PHILADELPHIA — While stuck in his second-floor Center City apartment during the height of the pandemic in 2020, graduate student Ben Berman worked on his pizza recipe.
With large gatherings out of the question, the pizzas had to go somewhere. To maintain social-distancing, he rigged up a box with a rope and lowered the pies to the Sansom Street sidewalk, where friends snapped them up on Sunday nights. Berman sent any money he received for his efforts to charities.
“I can either give away $100 to a nonprofit that I care about, or I can spend $100 on pizza ingredients and … give away $500,” through his earnings, he said.
Good Pizza, as Berman dubbed his grassroots campaign, blew up in late 2020, getting national attention. He set up a lottery to give away the 20 pizzas he’d bake, raising $1,500 at a clip for such organizations as Philabundance and Project HOME. All told, Berman raised $75,000 through May 2021, when, with his Wharton MBA in hand and a new career on the way, he left Philadelphia for New York.

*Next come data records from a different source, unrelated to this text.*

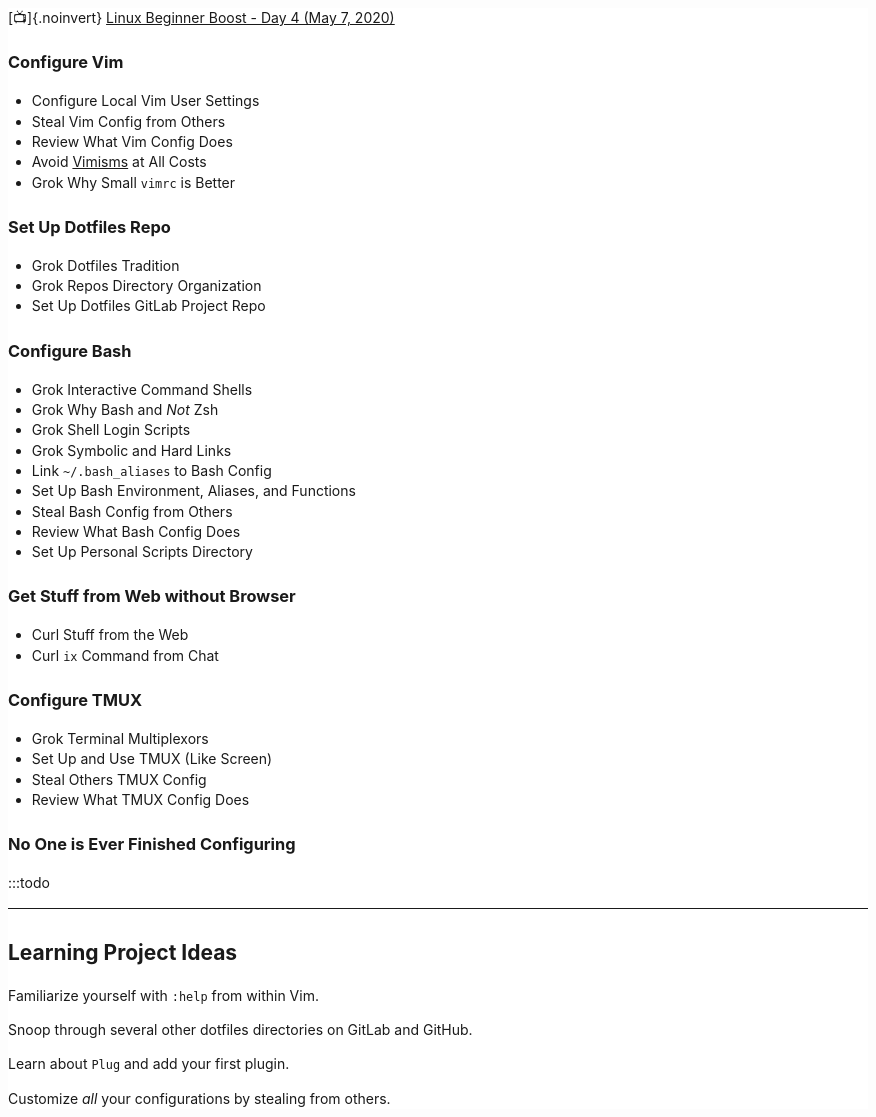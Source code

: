 [📺]{.noinvert} [Linux Beginner Boost - Day 4 (May 7, 2020)](https://youtu.be/xuBiLyCcTzM)

### Configure Vim

* Configure Local Vim User Settings
* Steal Vim Config from Others
* Review What Vim Config Does
* Avoid [Vimisms](/tools/editors/vim/vimisms/) at All Costs
* Grok Why Small `vimrc` is Better

### Set Up Dotfiles Repo

* Grok Dotfiles Tradition
* Grok Repos Directory Organization
* Set Up Dotfiles GitLab Project Repo

### Configure Bash

* Grok Interactive Command Shells
* Grok Why Bash and *Not* Zsh
* Grok Shell Login Scripts
* Grok Symbolic and Hard Links
* Link `~/.bash_aliases` to Bash Config
* Set Up Bash Environment, Aliases, and Functions
* Steal Bash Config from Others
* Review What Bash Config Does
* Set Up Personal Scripts Directory 

### Get Stuff from Web without Browser

* Curl Stuff from the Web
* Curl `ix` Command from Chat

### Configure TMUX

* Grok Terminal Multiplexors
* Set Up and Use TMUX (Like Screen)
* Steal Others TMUX Config
* Review What TMUX Config Does

### No One is Ever Finished Configuring

:::todo

-----------------------------------------------------------------------
Learning Project Ideas
-----------------------------------------------------------------------
Familiarize yourself with `:help` from within Vim.

Snoop through several other dotfiles directories on GitLab and GitHub.

Learn about `Plug` and add your first plugin.

Customize *all* your configurations by stealing from others.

Now, Berman is making his biggest donation yet. He is handing over Good Pizza to Philabundance, the hunger-relief organization. Each week, Philabundance Community Kitchen will offer 20 pizzas to the public via a drawing on GoodPizzaPHL.com.
For the first round of pizzas, 20 winners were to be selected Feb. 28, with the pies ready for pickup or delivery on March 2. Suggested donations start at $20 per pizza — plain, pepperoni or spinach.
The charming rope-and-pulley system is out. Good Pizza’s former delivery method can’t be used, what with Berman now living in Brooklyn and about to help launch a national food-related business.
Philabundance’s transportation fleet will deliver the pizzas within the city between 5 and 7 p.m. Wednesdays. Anyone not in Philadelphia may pick up pizzas at the Philabundance Community Kitchen, 2224 N. 10th St., between 5 and 6 p.m. Wednesdays.
Standing on Sansom Street in January 2021, Philabundance chief executive Loree D. Jones and Project HOME founder Sister Mary Scullion picked up their own pizzas and met Bermann.
The pizza-making will fit in seamlessly with other Philabundance work, including preparing meals, Jones said. (Philabundance offers a 16-week training course to prepare students for work in the food-service industry.) The community kitchen’s students will make the pizzas in its massive facility in North Philadelphia.
Unlike Berman, who bought his ingredients at Whole Foods, Philabundance has leveraged its nonprofit status to obtain donations from such companies as Hormel (500 pounds of pepperoni), King Arthur (flour for a year plus a $20,000 donation), Cabot (mozzarella cheese), and Lloyd pans.
Jones said the program could be expanded. “This is just a pilot,” she said. “We have to see if there’s an appetite for it.”